- **About this task**: State only the count of lines in the listing below that hold "continues".

[Opening Exercise materials section]

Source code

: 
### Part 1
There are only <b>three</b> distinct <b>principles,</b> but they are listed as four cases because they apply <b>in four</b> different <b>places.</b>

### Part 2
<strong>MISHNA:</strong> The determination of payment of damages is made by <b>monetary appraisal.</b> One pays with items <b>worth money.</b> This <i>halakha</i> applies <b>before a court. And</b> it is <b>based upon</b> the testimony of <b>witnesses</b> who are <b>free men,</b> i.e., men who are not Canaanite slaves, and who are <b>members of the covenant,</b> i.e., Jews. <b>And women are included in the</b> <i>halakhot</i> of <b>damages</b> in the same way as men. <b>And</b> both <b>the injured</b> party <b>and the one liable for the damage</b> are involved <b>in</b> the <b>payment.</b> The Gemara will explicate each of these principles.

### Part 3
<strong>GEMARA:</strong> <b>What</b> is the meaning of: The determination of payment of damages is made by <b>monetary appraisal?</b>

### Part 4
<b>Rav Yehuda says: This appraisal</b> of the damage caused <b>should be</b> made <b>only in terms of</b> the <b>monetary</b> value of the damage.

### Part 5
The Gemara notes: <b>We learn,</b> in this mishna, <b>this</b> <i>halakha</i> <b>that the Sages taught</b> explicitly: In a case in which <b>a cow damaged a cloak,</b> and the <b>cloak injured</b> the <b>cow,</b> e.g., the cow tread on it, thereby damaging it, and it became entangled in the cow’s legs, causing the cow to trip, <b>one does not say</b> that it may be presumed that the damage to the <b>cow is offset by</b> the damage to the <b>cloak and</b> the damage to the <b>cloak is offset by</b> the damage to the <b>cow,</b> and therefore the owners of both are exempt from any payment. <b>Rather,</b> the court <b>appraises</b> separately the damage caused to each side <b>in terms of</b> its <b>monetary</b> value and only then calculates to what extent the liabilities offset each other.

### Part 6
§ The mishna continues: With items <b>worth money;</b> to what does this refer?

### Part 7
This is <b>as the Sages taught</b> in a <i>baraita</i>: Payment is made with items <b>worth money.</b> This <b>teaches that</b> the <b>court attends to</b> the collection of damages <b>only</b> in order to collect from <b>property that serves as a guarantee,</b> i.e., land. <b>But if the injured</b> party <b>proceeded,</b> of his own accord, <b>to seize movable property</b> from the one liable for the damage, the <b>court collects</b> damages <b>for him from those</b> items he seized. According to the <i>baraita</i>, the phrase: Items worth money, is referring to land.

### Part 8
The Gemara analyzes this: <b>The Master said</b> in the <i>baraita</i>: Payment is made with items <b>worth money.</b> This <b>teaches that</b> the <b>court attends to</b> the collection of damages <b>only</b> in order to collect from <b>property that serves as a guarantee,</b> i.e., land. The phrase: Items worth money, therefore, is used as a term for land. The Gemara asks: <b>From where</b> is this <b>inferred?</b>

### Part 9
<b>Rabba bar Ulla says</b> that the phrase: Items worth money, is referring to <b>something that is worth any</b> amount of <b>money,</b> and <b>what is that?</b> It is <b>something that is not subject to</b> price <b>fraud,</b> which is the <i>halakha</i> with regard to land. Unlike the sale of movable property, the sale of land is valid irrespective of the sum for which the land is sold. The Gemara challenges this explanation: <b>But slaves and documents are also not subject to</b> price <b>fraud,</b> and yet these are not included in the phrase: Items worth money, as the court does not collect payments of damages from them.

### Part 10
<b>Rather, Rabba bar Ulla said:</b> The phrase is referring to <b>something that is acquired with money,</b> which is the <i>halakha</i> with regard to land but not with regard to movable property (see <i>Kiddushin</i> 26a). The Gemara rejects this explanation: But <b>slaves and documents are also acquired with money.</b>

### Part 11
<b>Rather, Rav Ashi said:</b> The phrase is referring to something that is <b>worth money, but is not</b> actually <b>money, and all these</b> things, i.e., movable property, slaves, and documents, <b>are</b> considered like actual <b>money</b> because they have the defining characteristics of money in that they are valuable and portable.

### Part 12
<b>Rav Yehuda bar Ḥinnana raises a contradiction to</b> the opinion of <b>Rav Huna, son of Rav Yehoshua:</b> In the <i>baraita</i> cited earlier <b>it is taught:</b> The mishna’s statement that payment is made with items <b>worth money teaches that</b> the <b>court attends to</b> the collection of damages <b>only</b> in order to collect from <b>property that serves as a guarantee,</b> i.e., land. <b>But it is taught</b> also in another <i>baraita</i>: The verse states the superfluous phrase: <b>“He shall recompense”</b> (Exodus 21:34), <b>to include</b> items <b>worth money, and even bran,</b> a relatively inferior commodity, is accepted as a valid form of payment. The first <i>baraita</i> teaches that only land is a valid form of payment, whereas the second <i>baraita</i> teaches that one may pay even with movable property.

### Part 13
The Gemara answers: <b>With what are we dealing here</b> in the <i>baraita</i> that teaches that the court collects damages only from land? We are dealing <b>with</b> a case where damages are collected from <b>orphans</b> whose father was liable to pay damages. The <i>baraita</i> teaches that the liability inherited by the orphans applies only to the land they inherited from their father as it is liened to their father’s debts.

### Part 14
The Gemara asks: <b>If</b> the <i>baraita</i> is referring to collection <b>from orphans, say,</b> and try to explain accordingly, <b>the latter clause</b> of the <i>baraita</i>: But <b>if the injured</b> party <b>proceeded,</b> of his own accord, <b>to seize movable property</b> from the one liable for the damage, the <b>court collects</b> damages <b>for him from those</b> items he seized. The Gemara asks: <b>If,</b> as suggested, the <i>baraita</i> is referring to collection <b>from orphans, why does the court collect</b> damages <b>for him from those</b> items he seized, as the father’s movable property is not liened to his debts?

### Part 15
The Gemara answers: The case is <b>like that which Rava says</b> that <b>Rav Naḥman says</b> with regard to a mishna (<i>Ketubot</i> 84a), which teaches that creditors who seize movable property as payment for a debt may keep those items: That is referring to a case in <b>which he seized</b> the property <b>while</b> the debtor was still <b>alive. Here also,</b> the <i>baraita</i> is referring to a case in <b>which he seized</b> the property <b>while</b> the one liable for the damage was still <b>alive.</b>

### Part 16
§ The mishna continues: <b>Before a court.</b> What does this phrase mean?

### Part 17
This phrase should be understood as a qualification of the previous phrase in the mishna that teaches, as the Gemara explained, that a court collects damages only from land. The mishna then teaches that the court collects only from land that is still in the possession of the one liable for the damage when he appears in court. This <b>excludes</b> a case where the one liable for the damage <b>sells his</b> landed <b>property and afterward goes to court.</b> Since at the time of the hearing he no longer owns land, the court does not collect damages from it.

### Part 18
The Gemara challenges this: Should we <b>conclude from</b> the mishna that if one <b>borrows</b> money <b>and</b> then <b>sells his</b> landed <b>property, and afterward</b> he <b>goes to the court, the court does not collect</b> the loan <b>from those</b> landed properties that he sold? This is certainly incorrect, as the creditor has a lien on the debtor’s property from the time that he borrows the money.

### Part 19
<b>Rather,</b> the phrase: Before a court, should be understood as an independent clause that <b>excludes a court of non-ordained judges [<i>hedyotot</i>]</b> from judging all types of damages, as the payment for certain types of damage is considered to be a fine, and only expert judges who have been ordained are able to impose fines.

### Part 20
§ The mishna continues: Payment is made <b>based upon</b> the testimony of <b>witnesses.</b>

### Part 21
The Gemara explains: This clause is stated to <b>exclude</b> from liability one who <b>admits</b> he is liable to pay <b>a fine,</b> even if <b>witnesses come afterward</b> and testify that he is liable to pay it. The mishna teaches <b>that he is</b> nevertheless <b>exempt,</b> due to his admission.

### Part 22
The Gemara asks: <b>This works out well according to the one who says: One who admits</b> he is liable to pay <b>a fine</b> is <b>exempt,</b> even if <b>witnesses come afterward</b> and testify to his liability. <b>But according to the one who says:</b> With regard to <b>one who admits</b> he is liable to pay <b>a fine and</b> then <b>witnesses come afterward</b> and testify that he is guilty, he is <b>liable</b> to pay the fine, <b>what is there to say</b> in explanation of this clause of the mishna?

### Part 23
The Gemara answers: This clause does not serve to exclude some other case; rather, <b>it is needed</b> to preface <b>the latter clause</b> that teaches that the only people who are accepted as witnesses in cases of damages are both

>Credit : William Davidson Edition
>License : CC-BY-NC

[Closing Exercise materials section]

- **Answer box**: 3